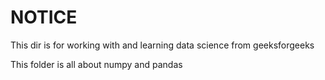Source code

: # NOTICE

This dir is for working with and learning data science from geeksforgeeks

This folder is all about numpy and pandas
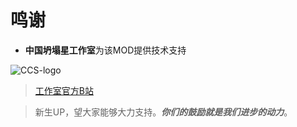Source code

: # 鸣谢

- **中国坍塌星工作室**为该MOD提供技术支持
  
![CCS-logo](https://github.com/2909926178/TheDarkZone/assets/80553401/3585f892-7dfb-4fae-9258-c2b5af9d2817)

> [工作室官方B站](https://space.bilibili.com/502644601)

> 新生UP，望大家能够大力支持。***你们的鼓励就是我们进步的动力***。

## Required work
Scan the material and collect every line that contains "This".

## Your response
This dir is for working with and learning data science from geeksforgeeks
This folder is all about numpy and pandas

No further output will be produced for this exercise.